» Work required
The answer consists of one number: how many lines of the data below include the string "Ordenamento".

» Records provided
* * *
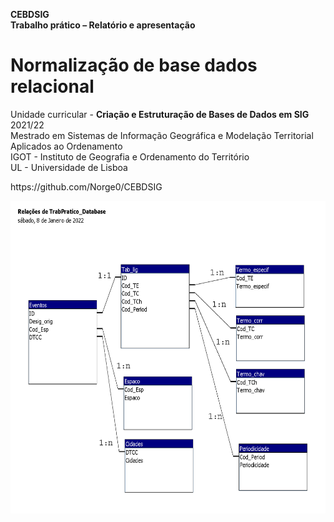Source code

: <B>CEBDSIG<br>
Trabalho prático – Relatório e apresentação</B><br>
# Normalização de base dados relacional
Unidade curricular - <B>Criação e Estruturação de Bases de Dados em SIG</B> 2021/22<br>
Mestrado em Sistemas de Informação Geográfica e Modelação Territorial Aplicados ao Ordenamento<br>
IGOT - Instituto de Geografia e Ordenamento do Território<br>
UL - Universidade de Lisboa<br>
<p></p>
https://github.com/Norge0/CEBDSIG
<p></p>
<img src="relacoes1_n_imagem.png" alt="image" width="" height="500">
* * *
» Answer to the problem
2